Studio album by Gaelic Storm
- Released: June 19, 2001
- Recorded: 2001
- Genre: Irish folk music
- Length: 62:36
- Label: OM Town
- Producer: Jim Cregan

Gaelic Storm chronology
| Herding Cats (1999) | Tree (2001) | Special Reserve (2003) |

= Tree (Gaelic Storm album) =

Tree is a 2001 album by Gaelic Storm.

Professional ratings
Review scores
| Source | Rating |
| Allmusic |  |

==Track listing==
1. "Beggarman"
2. "Before the Night Is Over"
3. "Johnny Tarr"
4. "Swimmin' in the Sea"
5. "The Plouescat Races"
6. "Black Is the Colour"
7. "Mary's Eyes"
8. "New York Girls"
9. "An Poc Ar Buile"
10. "Thirsty Work"
11. "I Thought I Knew You"
12. "Go Home, Girl!"
13. "Midnight Kiss"
14. "Walk Through My Door"

"Beggarman", "Black is the Colour", "New York Girl", "An Poc Ar Buile", and "Go Home Girl" are traditionals. "Beggarman", which is played fast, is a standard in their live set list and features a didgeridoo very prominently. "Black is the Colour", sung by guitarist Steve Twigger, is very slow and mournful, reminiscent of the original composition from the previous album "She Was the Prize". "An Poc Ar Buile" is the band's first venture in the Irish language. The song is normally slowly sung, but Gaelic Storm puts a twist into it by singing it fast, complete with hoots and hollers. "Go Home, Girl" is a faster tune about a girl who falls in love with a gypsy, only to have her advances turned down for an ironic reason.

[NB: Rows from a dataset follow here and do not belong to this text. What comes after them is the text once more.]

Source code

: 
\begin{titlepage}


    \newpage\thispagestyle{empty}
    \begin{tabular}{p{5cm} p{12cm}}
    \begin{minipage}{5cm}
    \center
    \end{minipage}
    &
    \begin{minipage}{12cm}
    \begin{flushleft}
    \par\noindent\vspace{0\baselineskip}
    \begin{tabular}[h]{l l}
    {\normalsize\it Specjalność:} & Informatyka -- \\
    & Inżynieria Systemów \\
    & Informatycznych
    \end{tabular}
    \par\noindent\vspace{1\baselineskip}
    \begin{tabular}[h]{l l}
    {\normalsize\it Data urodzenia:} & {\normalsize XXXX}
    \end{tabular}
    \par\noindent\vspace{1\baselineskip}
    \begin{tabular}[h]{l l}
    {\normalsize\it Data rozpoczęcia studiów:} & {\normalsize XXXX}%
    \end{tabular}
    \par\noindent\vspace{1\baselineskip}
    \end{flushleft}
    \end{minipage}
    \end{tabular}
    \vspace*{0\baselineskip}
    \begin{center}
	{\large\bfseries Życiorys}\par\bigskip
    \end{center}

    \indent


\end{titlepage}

"The Plouescat Races", "Thirsty Work" and "Midnight Kiss" are the instrumentals, some of which are original composition by the fiddle player Kathleen Keane. The tin whistle is also now prominently featured, especially in "Thirsty Work".

"Before the Night is Over" is an original love song. "Johnny Tarr" is a mainstay for the live set, complete with the nonsensical noise to start it off. It tells the tale of a heavy drinker who drank enough to kill a normal human, but he died of thirst instead. "Swimmin' in the Sea" is a nostalgic song about childhood at the sea and sung by the guitarist Steve Twigger. "I Thought I Knew You", also sung by the guitarist, has fast lyrics with an unusual rhyme scheme about a relationship gone bad. Related to that is the last tune, original but sung by the fiddler, a slow and lamenting song about lonely life on the road. "Mary's Eyes" is a remake of a Janis Ian song, also sung by the fiddler, and is a mournful song about the homeland in the form of a girl.